The moisture content of dried legumes is crucial for determining their shelf life, product quality, and processing techniques51. The moisture content of the BGN genotypes decreased after cooking. These findings contradict Shanono and Muhammad52, who observed a significant increase in moisture content after cooking. Although the moisture content of BGN samples increased after cooking, it was in the same range as recommended values (3–8%) for the extended storage of legumes. Significant disparities in the availability of selected mineral elements were observed between soaking and cooking, except for Mg and P. Specifically, there was a notable increase in Ca, Cu, Zn, and Na levels. In contrast, Fe levels experienced a significant decrease.

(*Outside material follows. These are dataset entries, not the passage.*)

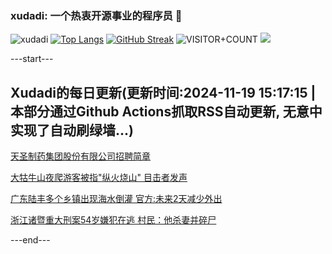 ### xudadi: 一个热衷开源事业的程序员 👋

![xudadi](https://github-readme-stats-git-masterorgs-github-readme-stats-team.vercel.app/api?username=xudadi)
[![Top Langs](https://github-readme-stats.vercel.app/api/top-langs/?username=xudadi)](https://github.com/anuraghazra/github-readme-stats)
[![GitHub Streak](https://streak-stats.demolab.com?user=xudadi&locale=zh_Hans)](https://git.io/streak-stats)
![VISITOR+COUNT](https://komarev.com/ghpvc/?username=xudadi&label=VISITOR+COUNT)
![](https://raw.githubusercontent.com/xudadi/xudadi/main/assets/github-contribution-grid-snake.svg)


---start---

## Xudadi的每日更新(更新时间:2024-11-19 15:17:15 | 本部分通过Github Actions抓取RSS自动更新, 无意中实现了自动刷绿墙...)

[天圣制药集团股份有限公司招聘简章](https://www.gongkaoleida.com/article/2199378)

[大牯牛山夜爬游客被指"纵火烧山" 目击者发声](https://m.163.com/news/article/JHC1VTAC053469M5.html)

[广东陆丰多个乡镇出现海水倒灌 官方:未来2天减少外出](https://m.163.com/news/article/JHC2IHMS053469LG.html)

[浙江诸暨重大刑案54岁嫌犯在逃 村民：他杀妻并碎尸](https://m.163.com/news/article/JHBQJJIE053469LG.html)

---end---
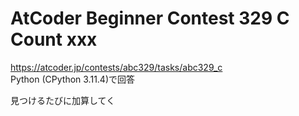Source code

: # AtCoder Beginner Contest 329 C Count xxx  
https://atcoder.jp/contests/abc329/tasks/abc329_c  
Python (CPython 3.11.4)で回答  

見つけるたびに加算してく
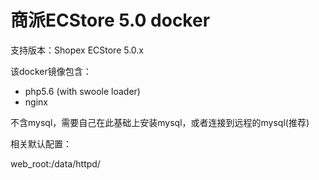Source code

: # 商派ECStore 5.0 docker

支持版本：Shopex ECStore 5.0.x

该docker镜像包含：

- php5.6 (with swoole loader)
- nginx 

不含mysql，需要自己在此基础上安装mysql，或者连接到远程的mysql(推荐)

相关默认配置：

web_root:/data/httpd/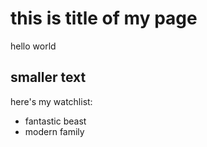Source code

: # this is title of my page

hello world

## smaller text

here's my watchlist:
* fantastic beast
* modern family
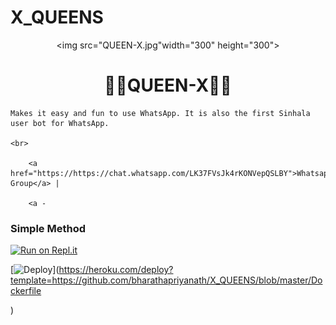 # X_QUEENS
<div align="center">

  <img src="QUEEN-X.jpg"width="300" height="300">

  <h1>🍂🔰QUEEN-X🔰🍂</h1>

</div>

<p align="center">

    Makes it easy and fun to use WhatsApp. It is also the first Sinhala user bot for WhatsApp.

    <br>

        <a href="https://https://chat.whatsapp.com/LK37FVsJk4rKONVepQSLBY">Whatsapp Group</a> |

        <a -



### Simple Method

[![Run on Repl.it](https://repl.it/badge/github/Quiec/X_QUEENS)](https://repl.it/@Quiec/X_QUEENS)

[![Deploy](https://www.herokucdn.com/deploy/button.svg)](https://heroku.com/deploy?template=https://github.com/bharathapriyanath/X_QUEENS/blob/master/Dockerfile

)

<div align="center">

  
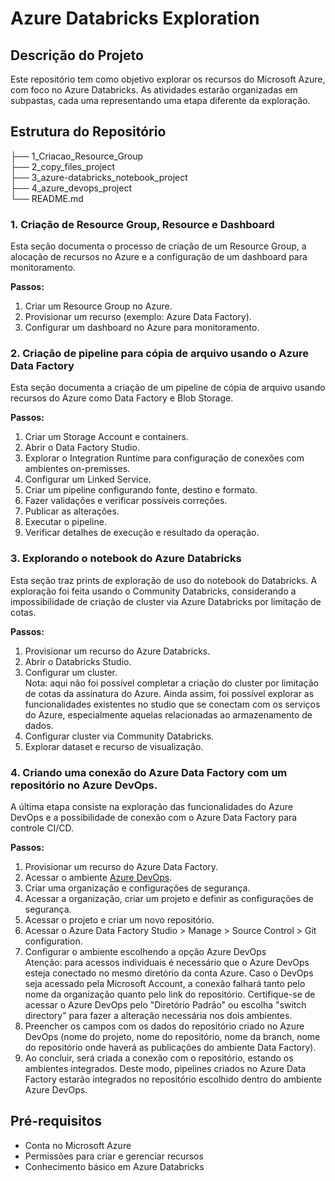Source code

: # Azure Databricks Exploration

## Descrição do Projeto
Este repositório tem como objetivo explorar os recursos do Microsoft Azure, com foco no Azure Databricks. As atividades estarão organizadas em subpastas, cada uma representando uma etapa diferente da exploração.

## Estrutura do Repositório

├── 1_Criacao_Resource_Group <br/> 
├── 2_copy_files_project <br/> 
├── 3_azure-databricks_notebook_project <br/> 
├── 4_azure_devops_project <br/>
└── README.md

### 1. Criação de Resource Group, Resource e Dashboard
Esta seção documenta o processo de criação de um Resource Group, a alocação de recursos no Azure e a configuração de um dashboard para monitoramento.

**Passos:**
1. Criar um Resource Group no Azure.
2. Provisionar um recurso (exemplo: Azure Data Factory).
3. Configurar um dashboard no Azure para monitoramento.

### 2. Criação de pipeline para cópia de arquivo usando o Azure Data Factory
Esta seção documenta a criação de um pipeline de cópia de arquivo usando recursos do Azure como Data Factory e Blob Storage.

**Passos:**
1. Criar um Storage Account e containers.
2. Abrir o Data Factory Studio.
3. Explorar o Integration Runtime para configuração de conexões com ambientes on-premisses.
4. Configurar um Linked Service.
5. Criar um pipeline configurando fonte, destino e formato.
6. Fazer validações e verificar possíveis correções.
7. Publicar as alterações.
8. Executar o pipeline.
9. Verificar detalhes de execução e resultado da operação.

### 3. Explorando o notebook do Azure Databricks
Esta seção traz prints de exploração de uso do notebook do Databricks. A exploração foi feita usando o Community Databricks, considerando a impossibilidade de criação de cluster via Azure Databricks por limitação de cotas.

**Passos:**
1. Provisionar um recurso do Azure Databricks.
2. Abrir o Databricks Studio.
3. Configurar um cluster. <br/> 
Nota: aqui não foi possível completar a criação do cluster por limitação de cotas da assinatura do Azure. Ainda assim, foi possível explorar as funcionalidades existentes no studio que se conectam com os serviços do Azure, especialmente aquelas relacionadas ao armazenamento de dados.
4. Configurar cluster via Community Databricks.
5. Explorar dataset e recurso de visualização.

### 4. Criando uma conexão do Azure Data Factory com um repositório no Azure DevOps.
A última etapa consiste na exploração das funcionalidades do Azure DevOps e a possibilidade de conexão com o Azure Data Factory para controle CI/CD.

**Passos:**
1. Provisionar um recurso do Azure Data Factory.
2. Acessar o ambiente [Azure DevOps](https://dev.azure.com).
3. Criar uma organização e configurações de segurança.
4. Acessar a organização, criar um projeto e definir as configurações de segurança.
5. Acessar o projeto e criar um novo repositório.
6. Acessar o Azure Data Factory Studio > Manage > Source Control > Git configuration.
7. Configurar o ambiente escolhendo a opção Azure DevOps <br/>
Atenção: para acessos individuais é necessário que o Azure DevOps esteja conectado no mesmo diretório da conta Azure. Caso o DevOps seja acessado pela Microsoft Account, a conexão falhará tanto pelo nome da organização quanto pelo link do repositório. Certifique-se de acessar o Azure DevOps pelo "Diretório Padrão" ou escolha "switch directory" para fazer a alteração necessária nos dois ambientes.
8. Preencher os campos com os dados do repositório criado no Azure DevOps (nome do projeto, nome do repositório, nome da branch, nome do repositório onde haverá as publicações do ambiente Data Factory).
9. Ao concluir, será criada a conexão com o repositório, estando os ambientes integrados. Deste modo, pipelines criados no Azure Data Factory estarão integrados no repositório escolhido dentro do ambiente Azure DevOps.


## Pré-requisitos
- Conta no Microsoft Azure
- Permissões para criar e gerenciar recursos
- Conhecimento básico em Azure Databricks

The disparities in mineral element availability between soaking and cooking can be attributed to distinct physicochemical changes during these processes53. Soaking leads to the leaching of soluble minerals, while cooking enhances the availability of some minerals by breaking down complexes and reducing anti-nutritional factors54. However, minerals like Fe may decrease due to leaching or loss in the cooking water. Magnesium and P levels remain relatively stable due to their chemical properties and interactions within the food matrix55.

Conclusion

The Bambara groundnut genotypes evaluated in this study exhibited significant variation in physicochemical properties, enabling classification into five distinct cooking categories: A (soft-cooking), B (slightly soft-cooking), C (slightly hard-cooking), D (moderately hard-cooking), and E (hard-cooking). Genotypes such as DodR, BURKINA, ANKPA 4, TIGD, NAV 4, and several S19/Ankpa4 and IITA686/LunT lines were consistently classified as soft-cooking. In contrast, genotypes including UNISWA, SONGKHLA, DIP-C, EXSOCOTO, and others exhibited hard-cooking characteristics. These findings have clear implications for breeding programs. The soft-cooking genotypes represent promising parental lines for developing improved Bambara groundnut varieties with enhanced cooking quality—traits desirable for household consumption and agro-processing. Conversely, hard-cooking genotypes may offer utility in breeding for industrial applications requiring structural resilience, such as flour production or extrusion-based processing. Future research should focus on identifying and mapping key genomic regions or candidate genes controlling cooking time and texture through molecular and genomic approaches. Additionally, exploring gene–trait associations and the underlying biochemical mechanisms will be critical for marker-assisted selection. Optimizing cooking protocols for different genotype categories may also support product development and value chain expansion.